Szkoły przyjmujące uczniów cudzoziemskich, zwłaszcza uchodźczych, borykają się z wieloma problemami. Nauczyciele nie zawsze czują się wystarczająco przygotowani do pracy w wielokulturowym środowisku. Uczniowie i ich rodzice często obawiają się, że przybycie dzieci innojęzycznych, z odmiennych kultur wpłynie negatywnie na edukację i procesy wychowawcze.
Czy jest się czego bać? Z naszego szkolnego doświadczenia wynika, że wiele zależy od nas wszystkich, bo uchodźców przyjmuje całe środowisko, a nie tylko wychowawca, nauczyciel, poszczególna klasa. Przyjmujący to również sąsiedzi, rodzice, władze lokalne. Nasze, dorosłe nastawienie do „innych” i inności przenosimy na uczniów. Dajemy przykład empatii i tolerancji lub odrzucamy, wpływając na postawy najmłodszych. Od klimatu, jaki stworzymy wokół odmiennych kulturowo uczniów zależy, jak w danej szkole będą przebiegały procesy edukacyjne i wychowawcze.

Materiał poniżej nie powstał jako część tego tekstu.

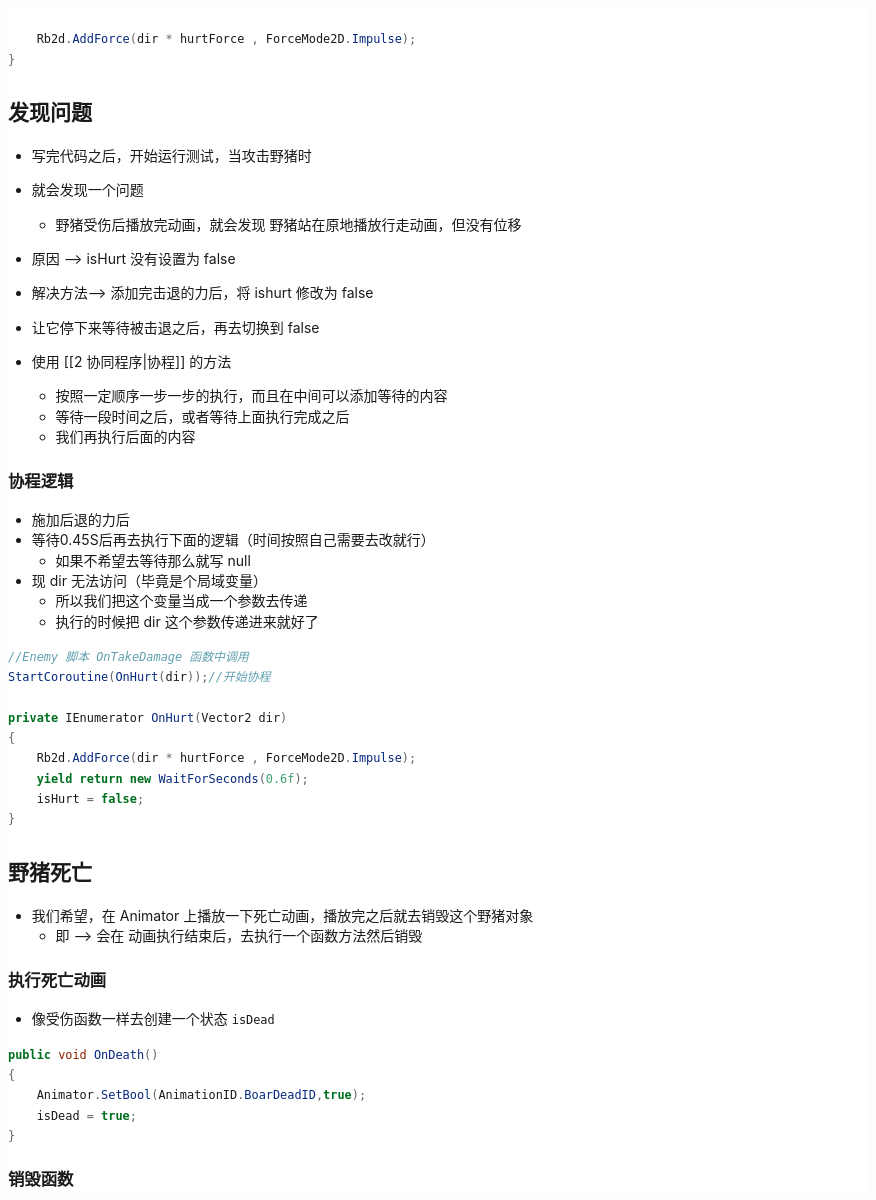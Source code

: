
```C#
    
    Rb2d.AddForce(dir * hurtForce , ForceMode2D.Impulse);  
}
```
## 发现问题

- 写完代码之后，开始运行测试，当攻击野猪时
- 就会发现一个问题
	- 野猪受伤后播放完动画，就会发现 野猪站在原地播放行走动画，但没有位移
- 原因 ——> isHurt 没有设置为 false

- 解决方法——> 添加完击退的力后，将 ishurt 修改为 false
- 让它停下来等待被击退之后，再去切换到 false

- 使用 [[2 协同程序|协程]] 的方法
	- 按照一定顺序一步一步的执行，而且在中间可以添加等待的内容
	- 等待一段时间之后，或者等待上面执行完成之后
	- 我们再执行后面的内容
### 协程逻辑

- 施加后退的力后
- 等待0.45S后再去执行下面的逻辑（时间按照自己需要去改就行）
	- 如果不希望去等待那么就写 null
- 现 dir 无法访问（毕竟是个局域变量）
	- 所以我们把这个变量当成一个参数去传递
	- 执行的时候把 dir 这个参数传递进来就好了 

```C#
//Enemy 脚本 OnTakeDamage 函数中调用
StartCoroutine(OnHurt(dir));//开始协程

private IEnumerator OnHurt(Vector2 dir)  
{  
    Rb2d.AddForce(dir * hurtForce , ForceMode2D.Impulse);  
    yield return new WaitForSeconds(0.6f);  
    isHurt = false;  
}
```
## 野猪死亡

- 我们希望，在 Animator 上播放一下死亡动画，播放完之后就去销毁这个野猪对象
	- 即 ——> 会在 动画执行结束后，去执行一个函数方法然后销毁
### 执行死亡动画

- 像受伤函数一样去创建一个状态 `isDead`

```C#
public void OnDeath()  
{  
    Animator.SetBool(AnimationID.BoarDeadID,true);  
    isDead = true;  
}
```
### 销毁函数
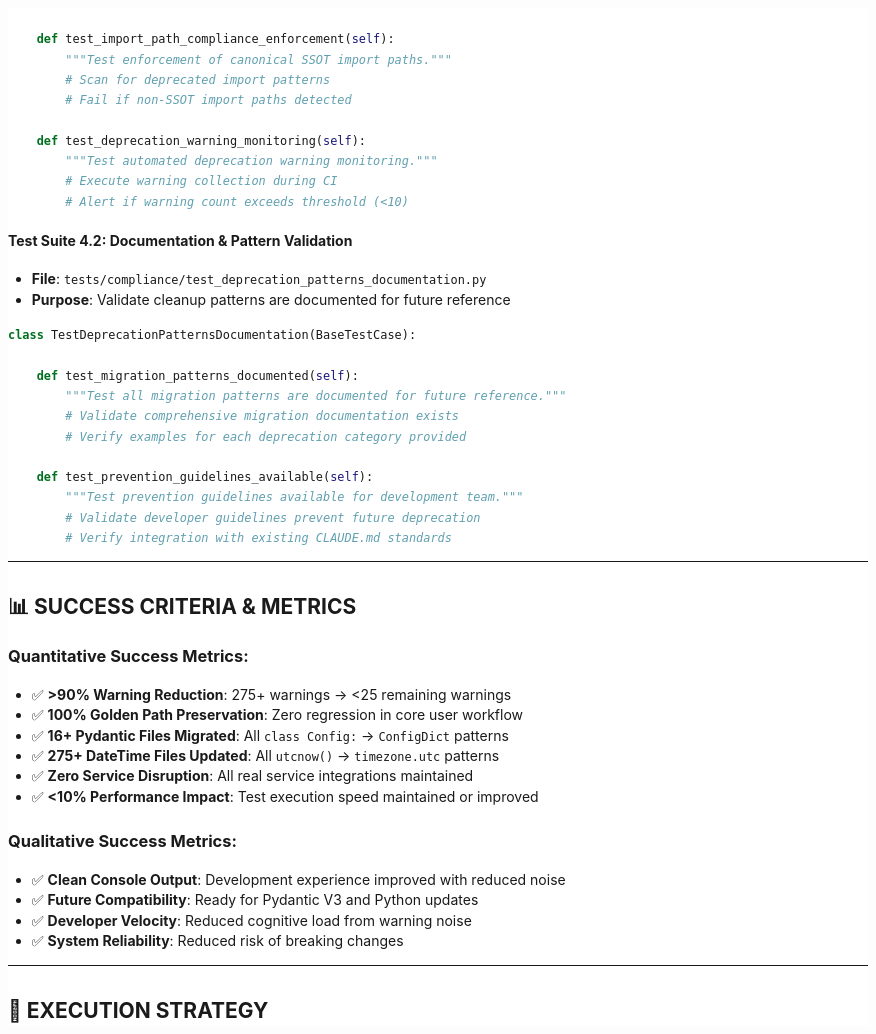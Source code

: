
 ```python

    def test_import_path_compliance_enforcement(self):
        """Test enforcement of canonical SSOT import paths."""
        # Scan for deprecated import patterns
        # Fail if non-SSOT import paths detected

    def test_deprecation_warning_monitoring(self):
        """Test automated deprecation warning monitoring."""
        # Execute warning collection during CI
        # Alert if warning count exceeds threshold (<10)
```

#### **Test Suite 4.2: Documentation & Pattern Validation**
- **File**: `tests/compliance/test_deprecation_patterns_documentation.py`
- **Purpose**: Validate cleanup patterns are documented for future reference

```python
class TestDeprecationPatternsDocumentation(BaseTestCase):

    def test_migration_patterns_documented(self):
        """Test all migration patterns are documented for future reference."""
        # Validate comprehensive migration documentation exists
        # Verify examples for each deprecation category provided

    def test_prevention_guidelines_available(self):
        """Test prevention guidelines available for development team."""
        # Validate developer guidelines prevent future deprecation
        # Verify integration with existing CLAUDE.md standards
```

---

## **📊 SUCCESS CRITERIA & METRICS**

### **Quantitative Success Metrics**:
- ✅ **>90% Warning Reduction**: 275+ warnings → <25 remaining warnings
- ✅ **100% Golden Path Preservation**: Zero regression in core user workflow
- ✅ **16+ Pydantic Files Migrated**: All `class Config:` → `ConfigDict` patterns
- ✅ **275+ DateTime Files Updated**: All `utcnow()` → `timezone.utc` patterns
- ✅ **Zero Service Disruption**: All real service integrations maintained
- ✅ **<10% Performance Impact**: Test execution speed maintained or improved

### **Qualitative Success Metrics**:
- ✅ **Clean Console Output**: Development experience improved with reduced noise
- ✅ **Future Compatibility**: Ready for Pydantic V3 and Python updates
- ✅ **Developer Velocity**: Reduced cognitive load from warning noise
- ✅ **System Reliability**: Reduced risk of breaking changes

---

## **🔧 EXECUTION STRATEGY**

Bariera językowa. To największy problem w wewnątrzszkolnej komunikacji w relacjach uczeń-uczeń, uczeń-nauczyciel. Trudno jest uczyć, wychowywać i integrować dziecko, które nie rozumie, co się wokół niego dzieje. Trudno nam, przyjmującym, ale o wiele trudniej jest małemu przybyszowi. Gdy wszyscy wokół porozumiewają się werbalnie, on czuje się wyobcowany, niepotrzebny, niezorientowany. Musimy to uświadomić nauczycielom i polskim uczniom. A uchodźca potrzebuje czasu na nauczenie się podstawowych, niezbędnych słów i zwrotów. Dodatkowe lekcje języka polskiego dla cudzoziemców dadzą mu niewątpliwie podstawy. Jednak z uwagi na potrzebę przynależności do grupy rówieśniczej to od kolegów/koleżanek najszybciej nauczy się operowania językiem polskim. My, nauczyciele, musimy stwarzać sytuacje, w których uczniowie uczą się od siebie języka, przyjaznych gestów, współpracy.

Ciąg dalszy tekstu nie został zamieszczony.